Financing the Digital Public Goods Ecosystem

Part I: Funding the technologies at the core

Even digital public goods that are in wide demand, and have proven their potential to address development needs in multiple countries, struggle to attract the contributions and financial support required to maintain and evolve over time. This blog considers how to change that through coordinated, sustainable grant funding. This is the first in a series of blogs exploring how to finance the digital public goods ecosystem. Read part II and part III.


In the Digital Public Goods Alliance (DPGA) we believe that digital public goods (DPGs)* are essential to unlocking the full potential of digital technologies to enhance human welfare at scale. Their relevance to one or multiple sustainable development goals (SDGs), combined with their adoptability and adaptability, allows DPGs to strengthen international digital cooperation. Stakeholders can join forces to support solutions that address many of today’s greatest global challenges in critical areas such as health, education and climate change. DPGs are of particular importance for resource constrained countries looking to accelerate development through improving access to digital services.

Still, precisely due to their nature as “public goods” – which ensures that no one can prevent others from benefiting from them – DPGs can be difficult to fund through market mechanisms, and some of them should not have to prioritise generating profit.

Sustainable funding for the public good 

The DPGA believes that DPGs with the highest potential to accelerate attainment of the SDGs in multiple countries should be sustainably funded in order to maximise the global public good. 

We believe that sustainable grant funding is most critical for “infrastructural” DPGs that can be deployed as relevant parts of a country’s foundational or functional digital public infrastructures (DPIs). DPIs tend to be cross-sectorally enabling, serving as the rails that public and private service delivery can run on. They can therefore have a disproportionately positive impact on achieving the SDGs. Conversely, when DPIs are not well-designed and well-implemented, they can do harm to the economy and society. It is in the global public interest that they are built to serve society’s poor and marginalised groups, safeguard human rights, and enable a diverse and flourishing economic ecosystem. Stable grant funding for state-of-the-art infrastructural DPGs can help ensure this.

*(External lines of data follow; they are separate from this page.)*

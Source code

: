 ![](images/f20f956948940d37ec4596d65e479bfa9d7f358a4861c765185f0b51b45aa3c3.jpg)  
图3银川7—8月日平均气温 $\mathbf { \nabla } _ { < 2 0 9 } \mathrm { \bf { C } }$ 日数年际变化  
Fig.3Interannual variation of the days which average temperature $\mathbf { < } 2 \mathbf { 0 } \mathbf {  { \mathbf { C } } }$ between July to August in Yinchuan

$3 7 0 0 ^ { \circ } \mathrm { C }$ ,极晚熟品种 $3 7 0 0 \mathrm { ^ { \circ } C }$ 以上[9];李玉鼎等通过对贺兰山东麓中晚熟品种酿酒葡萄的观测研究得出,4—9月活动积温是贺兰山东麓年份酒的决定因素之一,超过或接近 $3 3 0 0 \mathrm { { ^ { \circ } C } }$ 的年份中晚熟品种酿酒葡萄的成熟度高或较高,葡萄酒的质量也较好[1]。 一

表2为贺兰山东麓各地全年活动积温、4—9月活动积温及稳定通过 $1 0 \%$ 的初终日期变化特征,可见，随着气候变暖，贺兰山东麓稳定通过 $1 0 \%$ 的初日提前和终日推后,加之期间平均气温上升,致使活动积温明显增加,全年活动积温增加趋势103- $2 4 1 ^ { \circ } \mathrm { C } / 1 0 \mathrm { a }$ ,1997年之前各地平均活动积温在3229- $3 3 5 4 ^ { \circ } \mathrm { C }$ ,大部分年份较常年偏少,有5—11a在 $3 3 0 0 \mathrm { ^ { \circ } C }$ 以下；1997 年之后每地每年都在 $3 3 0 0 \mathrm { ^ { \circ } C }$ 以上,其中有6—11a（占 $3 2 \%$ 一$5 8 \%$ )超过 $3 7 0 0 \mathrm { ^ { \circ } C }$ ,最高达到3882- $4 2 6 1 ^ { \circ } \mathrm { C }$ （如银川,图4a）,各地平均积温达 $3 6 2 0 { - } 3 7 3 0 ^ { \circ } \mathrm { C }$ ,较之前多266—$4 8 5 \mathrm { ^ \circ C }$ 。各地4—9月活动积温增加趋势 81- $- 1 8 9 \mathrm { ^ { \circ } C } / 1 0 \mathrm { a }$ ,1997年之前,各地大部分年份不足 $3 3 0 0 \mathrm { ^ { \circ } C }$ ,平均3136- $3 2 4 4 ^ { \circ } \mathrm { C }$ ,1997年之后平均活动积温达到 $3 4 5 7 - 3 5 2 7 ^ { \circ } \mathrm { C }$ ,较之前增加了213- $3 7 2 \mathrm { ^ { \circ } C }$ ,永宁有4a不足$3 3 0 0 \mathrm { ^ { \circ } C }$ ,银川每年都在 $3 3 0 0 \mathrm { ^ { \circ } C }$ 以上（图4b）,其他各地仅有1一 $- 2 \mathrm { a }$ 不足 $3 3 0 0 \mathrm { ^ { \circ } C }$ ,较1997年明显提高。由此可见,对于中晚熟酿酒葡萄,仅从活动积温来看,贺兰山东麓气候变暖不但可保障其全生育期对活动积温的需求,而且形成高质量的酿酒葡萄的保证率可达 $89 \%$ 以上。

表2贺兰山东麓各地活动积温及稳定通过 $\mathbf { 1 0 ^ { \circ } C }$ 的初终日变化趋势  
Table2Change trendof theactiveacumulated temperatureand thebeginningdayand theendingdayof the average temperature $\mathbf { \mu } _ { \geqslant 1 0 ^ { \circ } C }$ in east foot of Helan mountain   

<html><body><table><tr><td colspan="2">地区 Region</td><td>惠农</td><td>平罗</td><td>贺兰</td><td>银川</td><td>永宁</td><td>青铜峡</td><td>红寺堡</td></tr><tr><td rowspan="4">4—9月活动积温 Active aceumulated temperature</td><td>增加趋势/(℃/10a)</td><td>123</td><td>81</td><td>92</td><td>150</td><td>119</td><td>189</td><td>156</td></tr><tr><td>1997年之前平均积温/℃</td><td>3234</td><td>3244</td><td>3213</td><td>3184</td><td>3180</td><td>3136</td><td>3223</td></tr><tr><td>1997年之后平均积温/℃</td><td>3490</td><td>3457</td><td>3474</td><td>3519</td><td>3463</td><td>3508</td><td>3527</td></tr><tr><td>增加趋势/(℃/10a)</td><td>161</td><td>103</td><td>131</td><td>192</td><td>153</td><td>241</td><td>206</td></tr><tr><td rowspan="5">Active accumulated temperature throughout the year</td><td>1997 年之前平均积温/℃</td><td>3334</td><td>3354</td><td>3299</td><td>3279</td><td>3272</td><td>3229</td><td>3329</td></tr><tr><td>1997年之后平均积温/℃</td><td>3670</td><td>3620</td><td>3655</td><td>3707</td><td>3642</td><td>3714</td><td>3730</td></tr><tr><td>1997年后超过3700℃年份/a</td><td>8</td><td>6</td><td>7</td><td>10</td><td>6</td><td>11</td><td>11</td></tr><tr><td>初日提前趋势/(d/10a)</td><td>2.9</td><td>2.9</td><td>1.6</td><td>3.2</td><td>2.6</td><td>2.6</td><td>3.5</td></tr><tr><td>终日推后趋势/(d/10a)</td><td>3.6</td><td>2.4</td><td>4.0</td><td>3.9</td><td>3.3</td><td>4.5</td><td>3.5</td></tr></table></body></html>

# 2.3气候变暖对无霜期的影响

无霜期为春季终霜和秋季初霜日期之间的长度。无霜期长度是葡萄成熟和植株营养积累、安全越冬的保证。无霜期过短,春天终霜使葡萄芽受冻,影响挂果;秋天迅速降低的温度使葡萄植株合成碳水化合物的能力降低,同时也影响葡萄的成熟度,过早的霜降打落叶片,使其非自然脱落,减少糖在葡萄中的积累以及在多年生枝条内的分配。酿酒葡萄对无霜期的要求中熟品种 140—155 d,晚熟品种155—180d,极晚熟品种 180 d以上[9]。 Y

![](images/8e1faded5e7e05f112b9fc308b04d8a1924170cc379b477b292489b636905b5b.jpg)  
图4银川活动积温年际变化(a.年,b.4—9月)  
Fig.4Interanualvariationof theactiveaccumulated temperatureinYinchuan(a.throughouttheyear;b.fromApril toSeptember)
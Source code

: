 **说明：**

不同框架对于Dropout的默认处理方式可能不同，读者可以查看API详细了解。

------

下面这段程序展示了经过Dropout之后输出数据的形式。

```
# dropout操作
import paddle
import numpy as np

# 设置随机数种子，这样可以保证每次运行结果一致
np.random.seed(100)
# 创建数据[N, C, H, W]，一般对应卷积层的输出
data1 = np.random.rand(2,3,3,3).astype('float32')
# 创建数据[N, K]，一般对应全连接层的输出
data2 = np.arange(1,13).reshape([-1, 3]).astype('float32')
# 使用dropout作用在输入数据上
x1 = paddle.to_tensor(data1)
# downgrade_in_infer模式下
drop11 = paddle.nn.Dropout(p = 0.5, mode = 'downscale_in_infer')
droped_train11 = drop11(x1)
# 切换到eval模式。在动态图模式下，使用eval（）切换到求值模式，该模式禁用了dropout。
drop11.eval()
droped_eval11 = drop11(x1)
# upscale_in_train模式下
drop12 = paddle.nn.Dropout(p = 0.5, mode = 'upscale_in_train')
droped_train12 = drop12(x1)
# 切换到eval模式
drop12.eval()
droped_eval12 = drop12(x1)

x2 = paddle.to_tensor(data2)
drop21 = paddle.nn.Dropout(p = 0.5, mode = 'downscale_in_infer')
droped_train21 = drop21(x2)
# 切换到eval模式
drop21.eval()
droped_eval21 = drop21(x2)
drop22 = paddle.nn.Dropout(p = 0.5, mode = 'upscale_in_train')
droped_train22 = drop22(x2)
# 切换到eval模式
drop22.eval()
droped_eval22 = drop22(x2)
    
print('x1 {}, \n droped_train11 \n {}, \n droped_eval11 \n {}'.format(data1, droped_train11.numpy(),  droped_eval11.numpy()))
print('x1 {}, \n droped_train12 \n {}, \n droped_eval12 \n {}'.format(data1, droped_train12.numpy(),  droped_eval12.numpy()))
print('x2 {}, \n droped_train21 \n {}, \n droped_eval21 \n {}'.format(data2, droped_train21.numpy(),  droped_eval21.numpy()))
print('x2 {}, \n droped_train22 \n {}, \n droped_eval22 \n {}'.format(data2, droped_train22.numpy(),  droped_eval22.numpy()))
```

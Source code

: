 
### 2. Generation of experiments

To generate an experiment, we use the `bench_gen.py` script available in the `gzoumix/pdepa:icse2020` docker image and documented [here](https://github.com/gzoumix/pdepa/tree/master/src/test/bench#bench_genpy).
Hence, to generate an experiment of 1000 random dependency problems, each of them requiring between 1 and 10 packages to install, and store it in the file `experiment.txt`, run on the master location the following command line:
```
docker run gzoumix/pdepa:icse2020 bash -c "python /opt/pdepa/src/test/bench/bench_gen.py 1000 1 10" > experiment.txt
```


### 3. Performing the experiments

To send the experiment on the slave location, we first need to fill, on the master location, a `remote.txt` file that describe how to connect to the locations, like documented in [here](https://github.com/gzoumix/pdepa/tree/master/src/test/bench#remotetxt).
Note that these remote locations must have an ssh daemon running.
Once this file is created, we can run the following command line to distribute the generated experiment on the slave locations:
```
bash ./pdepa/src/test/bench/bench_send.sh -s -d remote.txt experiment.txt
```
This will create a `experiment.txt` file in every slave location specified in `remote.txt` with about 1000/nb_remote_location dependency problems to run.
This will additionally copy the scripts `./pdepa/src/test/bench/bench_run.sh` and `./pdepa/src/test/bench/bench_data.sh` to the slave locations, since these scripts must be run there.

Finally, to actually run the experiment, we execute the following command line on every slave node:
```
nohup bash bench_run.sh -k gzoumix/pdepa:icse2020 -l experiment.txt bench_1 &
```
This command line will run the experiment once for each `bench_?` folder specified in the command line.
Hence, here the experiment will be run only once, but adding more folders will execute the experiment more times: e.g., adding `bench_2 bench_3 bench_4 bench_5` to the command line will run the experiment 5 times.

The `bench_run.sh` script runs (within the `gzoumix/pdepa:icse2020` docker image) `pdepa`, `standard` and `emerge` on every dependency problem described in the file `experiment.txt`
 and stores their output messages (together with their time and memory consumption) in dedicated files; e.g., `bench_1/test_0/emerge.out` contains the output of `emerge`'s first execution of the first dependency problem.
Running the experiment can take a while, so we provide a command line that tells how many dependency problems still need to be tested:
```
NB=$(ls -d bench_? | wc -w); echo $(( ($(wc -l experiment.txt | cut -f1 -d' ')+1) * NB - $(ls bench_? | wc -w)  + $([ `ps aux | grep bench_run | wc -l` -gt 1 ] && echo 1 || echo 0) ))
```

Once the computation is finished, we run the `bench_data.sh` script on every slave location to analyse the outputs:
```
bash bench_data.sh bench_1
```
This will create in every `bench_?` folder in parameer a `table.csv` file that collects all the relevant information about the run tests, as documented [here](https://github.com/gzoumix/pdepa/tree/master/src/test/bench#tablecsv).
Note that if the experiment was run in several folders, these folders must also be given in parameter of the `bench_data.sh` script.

Building out ecosystems with infrastructural DPGs at the core

Sustainably funded infrastructural DPGs can become a reliable core for broader ecosystems through community building:

  • For the Modular Open Source Identity Platform (MOSIP) core code management and evolution is fully funded by grants from a group of philanthropic and bilateral donors.** This enables the team responsible for managing and evolving the generic platform to focus exclusively on maximising utility for those the platform is designed to serve – in this case, countries in need of foundational digital identity systems.
  • Similarly backed by grant funding for core code development and maintenance, the team behind District Health Information Software 2 (DHIS2) has prioritised community building within and between the 70+ countries that have adopted the software, enabling countries to share improvements and related innovations. This is best exemplified by Sri Lanka, the first country in the world to use DHIS2 for COVID-19 surveillance, who shared this groundbreaking innovation with the global DHIS2 community. Today, this system is operational in 38 countries and is under development in fourteen more.
  • The data exchange layer X-Road, which is publicly funded by NIIS members (currently Estonia and Finland), demonstrates how infrastructural DPGs can use community building to advance both the core technology and the  quality of downstream deployments. The X-Road Community connects a diverse group of individuals and allows anyone to contribute to the open-source technology. This community-based support and knowledge-sharing helps local vendors around the world build the expertise needed to provide quality services to stakeholders adopting the technology.
More and better coordinated funding needed

Since the creation of the DPGA in 2019, we have learned that while many stakeholders are individually doing great work that can help create a comprehensive and vibrant ecosystem built around infrastructural DPGs, it remains too limited and fragmented to usher in a paradigm shift. For that to happen, we must mobilise more resources both to strengthen existing financing instruments and to create new ones, while ensuring cross-coordination throughout different ecosystem-parts. The magnitude of this task is simply too large and complex in nature for any single entity to address all the challenges by itself.

As a multi-stakeholder alliance dedicated to the advancement of digital public goods, the DPGA is well placed to help build a partnership-oriented and coordinated funding model with infrastructural digital public goods at the core. We look forward to working with other stakeholders to shape this in the coming months. 

The next part in this blog series

Funding infrastructural DPGs so that they can be built and maintained over time as generic “state-of-the art”, dependable and trustworthy technologies, is a critical first step to realising their full impact-potential. However, a sustainable funding model must also support countries to assess, implement and maintain DPGs. We will write about funding needs for country technical assistance in the next part of this blog series.


*Endorsed by the UN Secretary General’s Roadmap for Digital Cooperation, the DPGA defines digital public goods as: “open source software, open data, open AI models, open standards and open content that adhere to privacy and other applicable laws and best practices, do no harm, and help attain the SDGs.”

**Bill & Melinda Gates Foundation, Omidyar Network, Tata Trusts and the Norwegian Agency for Development Cooperation (Norad).